Fast Parallel Testing at Databricks with Bazel

July 23, 2019 in Engineering Blog

Share this post

The Databricks Developer Tools team recently completed a project to greatly speed up the pull-request (PR) validation workflows for many of our engineers: by massively parallelizing our tests, validation runs that previously took ~3 hours now complete in ~40 minutes. This blog post will dive into how we leveraged the Bazel build tool to achieve such a drastic speed up of the workflows many of our engineers go through day-to-day.

Backstory

The Databricks codebase is split roughly into two large codebases:

The Runtime codebase: our cloud optimized compute engine based on Apache Spark and Delta Lake, with additional scalability, reliability, and performance enhancements.
The Universe codebase, which contains all our services, UI, deployment config, automation: everything necessary to turn the core compute engine into a Unified Analytics Platform.

For historical reasons, the two codebases were very different: different build tools, different test infrastructure, different engineers working on each.
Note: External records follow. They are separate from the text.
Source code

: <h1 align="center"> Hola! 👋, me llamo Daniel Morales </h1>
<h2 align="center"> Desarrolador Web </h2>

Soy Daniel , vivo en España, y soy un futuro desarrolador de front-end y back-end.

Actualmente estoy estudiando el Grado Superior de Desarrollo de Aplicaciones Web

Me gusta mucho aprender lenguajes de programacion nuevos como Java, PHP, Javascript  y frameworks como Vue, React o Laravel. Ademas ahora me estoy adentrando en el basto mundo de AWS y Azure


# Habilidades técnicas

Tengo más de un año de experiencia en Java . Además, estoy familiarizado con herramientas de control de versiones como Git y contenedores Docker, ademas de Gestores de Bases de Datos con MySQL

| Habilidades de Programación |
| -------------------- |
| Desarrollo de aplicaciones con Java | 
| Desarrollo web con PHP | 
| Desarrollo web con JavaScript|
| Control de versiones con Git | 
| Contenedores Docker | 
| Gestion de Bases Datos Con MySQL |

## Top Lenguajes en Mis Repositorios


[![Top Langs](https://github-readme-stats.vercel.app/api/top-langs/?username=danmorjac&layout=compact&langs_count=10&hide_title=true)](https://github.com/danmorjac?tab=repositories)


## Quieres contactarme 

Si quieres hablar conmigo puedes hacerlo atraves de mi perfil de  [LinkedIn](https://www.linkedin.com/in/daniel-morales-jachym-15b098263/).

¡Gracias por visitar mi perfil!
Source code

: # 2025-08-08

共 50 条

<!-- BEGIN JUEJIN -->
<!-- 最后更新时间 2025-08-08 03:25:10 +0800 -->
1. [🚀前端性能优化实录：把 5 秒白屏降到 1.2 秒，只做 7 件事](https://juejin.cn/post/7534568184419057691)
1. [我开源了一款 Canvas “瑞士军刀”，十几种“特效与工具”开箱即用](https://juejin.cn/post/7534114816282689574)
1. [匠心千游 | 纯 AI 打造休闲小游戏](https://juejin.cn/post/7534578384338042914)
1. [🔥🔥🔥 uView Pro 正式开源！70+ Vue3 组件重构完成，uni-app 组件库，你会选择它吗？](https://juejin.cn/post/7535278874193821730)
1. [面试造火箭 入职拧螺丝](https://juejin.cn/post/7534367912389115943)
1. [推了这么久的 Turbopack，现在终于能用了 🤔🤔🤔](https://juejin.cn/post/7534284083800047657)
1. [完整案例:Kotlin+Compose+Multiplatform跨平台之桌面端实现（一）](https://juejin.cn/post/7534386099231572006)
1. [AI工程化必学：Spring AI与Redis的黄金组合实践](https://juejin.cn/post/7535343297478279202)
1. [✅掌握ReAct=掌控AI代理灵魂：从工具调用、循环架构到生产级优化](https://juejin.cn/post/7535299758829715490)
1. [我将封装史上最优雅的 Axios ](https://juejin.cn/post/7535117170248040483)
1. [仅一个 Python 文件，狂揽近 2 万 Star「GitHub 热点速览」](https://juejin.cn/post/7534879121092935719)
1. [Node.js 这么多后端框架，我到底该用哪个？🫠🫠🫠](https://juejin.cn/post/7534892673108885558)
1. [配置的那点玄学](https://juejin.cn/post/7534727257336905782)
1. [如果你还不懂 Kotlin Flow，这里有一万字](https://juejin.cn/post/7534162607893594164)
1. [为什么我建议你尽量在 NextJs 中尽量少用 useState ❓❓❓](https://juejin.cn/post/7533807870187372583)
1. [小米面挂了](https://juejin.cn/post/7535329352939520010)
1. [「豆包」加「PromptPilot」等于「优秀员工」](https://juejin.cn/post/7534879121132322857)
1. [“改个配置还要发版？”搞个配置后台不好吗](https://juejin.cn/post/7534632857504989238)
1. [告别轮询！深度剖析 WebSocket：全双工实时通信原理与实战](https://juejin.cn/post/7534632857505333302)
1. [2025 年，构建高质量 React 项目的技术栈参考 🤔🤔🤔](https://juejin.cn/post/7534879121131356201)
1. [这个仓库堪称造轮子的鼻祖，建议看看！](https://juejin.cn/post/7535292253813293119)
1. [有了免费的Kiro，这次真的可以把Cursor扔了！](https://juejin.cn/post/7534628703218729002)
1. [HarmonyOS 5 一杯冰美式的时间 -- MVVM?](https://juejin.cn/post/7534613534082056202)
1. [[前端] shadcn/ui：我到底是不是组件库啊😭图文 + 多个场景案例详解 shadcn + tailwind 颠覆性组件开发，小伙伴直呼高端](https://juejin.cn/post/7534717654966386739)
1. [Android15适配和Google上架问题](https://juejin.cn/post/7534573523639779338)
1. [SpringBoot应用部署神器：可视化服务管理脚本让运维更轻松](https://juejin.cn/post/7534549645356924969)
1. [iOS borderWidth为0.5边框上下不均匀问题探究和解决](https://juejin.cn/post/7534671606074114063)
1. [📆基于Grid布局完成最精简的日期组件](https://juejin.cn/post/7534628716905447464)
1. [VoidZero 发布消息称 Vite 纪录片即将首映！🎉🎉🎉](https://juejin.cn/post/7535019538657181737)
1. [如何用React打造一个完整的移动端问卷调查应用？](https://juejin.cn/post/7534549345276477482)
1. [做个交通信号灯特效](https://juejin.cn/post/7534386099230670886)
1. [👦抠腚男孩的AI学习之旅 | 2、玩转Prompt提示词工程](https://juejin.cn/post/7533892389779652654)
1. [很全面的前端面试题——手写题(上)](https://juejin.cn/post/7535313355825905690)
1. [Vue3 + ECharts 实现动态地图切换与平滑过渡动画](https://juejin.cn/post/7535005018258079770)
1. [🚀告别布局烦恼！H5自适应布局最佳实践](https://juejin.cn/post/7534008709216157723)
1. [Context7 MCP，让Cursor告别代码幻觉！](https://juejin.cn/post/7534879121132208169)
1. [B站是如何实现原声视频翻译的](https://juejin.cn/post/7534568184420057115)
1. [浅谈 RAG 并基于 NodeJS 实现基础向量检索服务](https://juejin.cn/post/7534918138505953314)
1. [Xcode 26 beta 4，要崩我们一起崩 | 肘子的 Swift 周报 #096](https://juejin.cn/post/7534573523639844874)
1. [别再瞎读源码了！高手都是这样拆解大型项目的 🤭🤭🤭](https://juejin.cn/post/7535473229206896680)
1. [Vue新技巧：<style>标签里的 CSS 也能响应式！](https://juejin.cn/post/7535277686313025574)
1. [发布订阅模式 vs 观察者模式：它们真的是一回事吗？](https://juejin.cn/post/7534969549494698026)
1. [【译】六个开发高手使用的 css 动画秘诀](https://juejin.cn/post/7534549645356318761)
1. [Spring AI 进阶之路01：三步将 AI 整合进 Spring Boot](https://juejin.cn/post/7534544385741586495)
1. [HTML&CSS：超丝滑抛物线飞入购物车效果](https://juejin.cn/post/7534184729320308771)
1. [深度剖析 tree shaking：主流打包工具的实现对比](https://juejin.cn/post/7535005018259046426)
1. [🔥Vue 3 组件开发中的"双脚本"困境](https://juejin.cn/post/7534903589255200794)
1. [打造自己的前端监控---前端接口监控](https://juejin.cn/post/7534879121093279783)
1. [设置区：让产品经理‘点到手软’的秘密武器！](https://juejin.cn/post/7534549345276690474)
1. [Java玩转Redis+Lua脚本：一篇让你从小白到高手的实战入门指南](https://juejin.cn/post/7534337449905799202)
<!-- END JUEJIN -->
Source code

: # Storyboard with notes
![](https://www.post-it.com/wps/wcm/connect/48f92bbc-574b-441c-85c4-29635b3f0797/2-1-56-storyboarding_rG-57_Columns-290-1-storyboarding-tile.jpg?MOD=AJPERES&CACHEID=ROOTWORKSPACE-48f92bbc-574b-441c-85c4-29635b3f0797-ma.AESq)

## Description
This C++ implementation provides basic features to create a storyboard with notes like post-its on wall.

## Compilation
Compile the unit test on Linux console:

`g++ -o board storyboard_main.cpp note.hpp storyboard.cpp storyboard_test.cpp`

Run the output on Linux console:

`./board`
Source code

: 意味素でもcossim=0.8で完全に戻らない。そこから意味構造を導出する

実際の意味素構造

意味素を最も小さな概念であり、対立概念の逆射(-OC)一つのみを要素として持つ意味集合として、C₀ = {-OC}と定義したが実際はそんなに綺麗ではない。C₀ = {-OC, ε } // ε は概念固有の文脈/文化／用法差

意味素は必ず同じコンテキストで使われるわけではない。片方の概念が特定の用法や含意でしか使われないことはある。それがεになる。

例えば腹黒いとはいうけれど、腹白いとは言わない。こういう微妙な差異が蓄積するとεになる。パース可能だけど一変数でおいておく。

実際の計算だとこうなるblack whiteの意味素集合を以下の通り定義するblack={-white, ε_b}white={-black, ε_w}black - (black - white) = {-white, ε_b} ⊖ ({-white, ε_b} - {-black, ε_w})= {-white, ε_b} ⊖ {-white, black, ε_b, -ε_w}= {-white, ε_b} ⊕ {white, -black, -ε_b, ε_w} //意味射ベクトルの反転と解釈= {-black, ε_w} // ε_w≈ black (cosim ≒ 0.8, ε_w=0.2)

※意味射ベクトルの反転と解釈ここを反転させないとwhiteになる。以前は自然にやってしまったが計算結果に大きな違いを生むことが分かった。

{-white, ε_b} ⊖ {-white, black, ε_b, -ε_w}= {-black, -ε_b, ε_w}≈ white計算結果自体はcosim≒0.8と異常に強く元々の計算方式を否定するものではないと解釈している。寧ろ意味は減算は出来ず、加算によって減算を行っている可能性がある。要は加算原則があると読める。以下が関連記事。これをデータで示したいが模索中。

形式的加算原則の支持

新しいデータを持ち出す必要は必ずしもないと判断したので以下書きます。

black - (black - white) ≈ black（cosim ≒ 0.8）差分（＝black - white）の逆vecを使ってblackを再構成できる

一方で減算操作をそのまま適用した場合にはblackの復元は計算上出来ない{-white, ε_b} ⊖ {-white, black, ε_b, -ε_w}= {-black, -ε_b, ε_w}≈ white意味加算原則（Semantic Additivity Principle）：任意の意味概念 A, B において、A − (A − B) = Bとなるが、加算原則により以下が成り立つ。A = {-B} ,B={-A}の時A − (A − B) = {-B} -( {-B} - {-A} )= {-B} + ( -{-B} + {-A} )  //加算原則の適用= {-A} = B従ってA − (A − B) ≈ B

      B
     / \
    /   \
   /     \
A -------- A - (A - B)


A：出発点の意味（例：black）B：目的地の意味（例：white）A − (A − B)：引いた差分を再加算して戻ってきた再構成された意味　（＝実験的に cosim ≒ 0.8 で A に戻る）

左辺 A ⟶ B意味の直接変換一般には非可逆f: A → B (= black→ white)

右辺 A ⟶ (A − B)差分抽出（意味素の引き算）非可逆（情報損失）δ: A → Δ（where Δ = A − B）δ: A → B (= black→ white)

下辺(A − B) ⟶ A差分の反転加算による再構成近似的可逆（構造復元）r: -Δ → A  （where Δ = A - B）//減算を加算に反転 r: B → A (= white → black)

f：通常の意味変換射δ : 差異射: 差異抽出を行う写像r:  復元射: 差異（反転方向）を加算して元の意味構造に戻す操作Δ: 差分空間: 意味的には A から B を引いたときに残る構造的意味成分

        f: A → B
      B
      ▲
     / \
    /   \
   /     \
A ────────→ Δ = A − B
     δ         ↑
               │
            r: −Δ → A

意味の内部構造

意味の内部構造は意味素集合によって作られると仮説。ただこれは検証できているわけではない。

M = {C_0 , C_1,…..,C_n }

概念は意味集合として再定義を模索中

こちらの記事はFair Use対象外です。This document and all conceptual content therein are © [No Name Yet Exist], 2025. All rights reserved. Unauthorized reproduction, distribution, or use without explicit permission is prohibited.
While they both started off as mostly
Scala built using SBT, that too has diverged:

Universe swapped over to using Bazel back in 2016, removing the SBT build entirely
Runtime remained a mix of SBT and some peripheral tools (written in Python) to support testing the non-Scala portions of the codebase

From 2016 to 2019, the time taken to run the Runtime validation suite has hovered around the 2-3 hour mark. At Databricks we have all our historical CI data in a Delta Lake, making it very easy to analyze this data using Databricks notebooks:

SELECT
   build_id,
   AVG(duration_seconds) / 60 AS sbt_wall_minutes,
   SUM(duration_ms) / 1000 / 60 AS test_cpu_minutes,
   DATE_TRUNC("WEEK", FIRST(date)) AS date
FROM tahoe.`/home/jenkins/test_results_joined`
WHERE name = "runtime-sbt-build"
GROUP BY build_id

As you can see, we managed to hold the total time taken for a validation run (build_duration , blue) to around 2-3 hours, even as the total time taken to run the tests themselves (test_duration , orange) had grown. This discrepancy is from running multiple suites in parallel, which means each validation run takes only 1/4 as long as it would have if we had run the tests serially.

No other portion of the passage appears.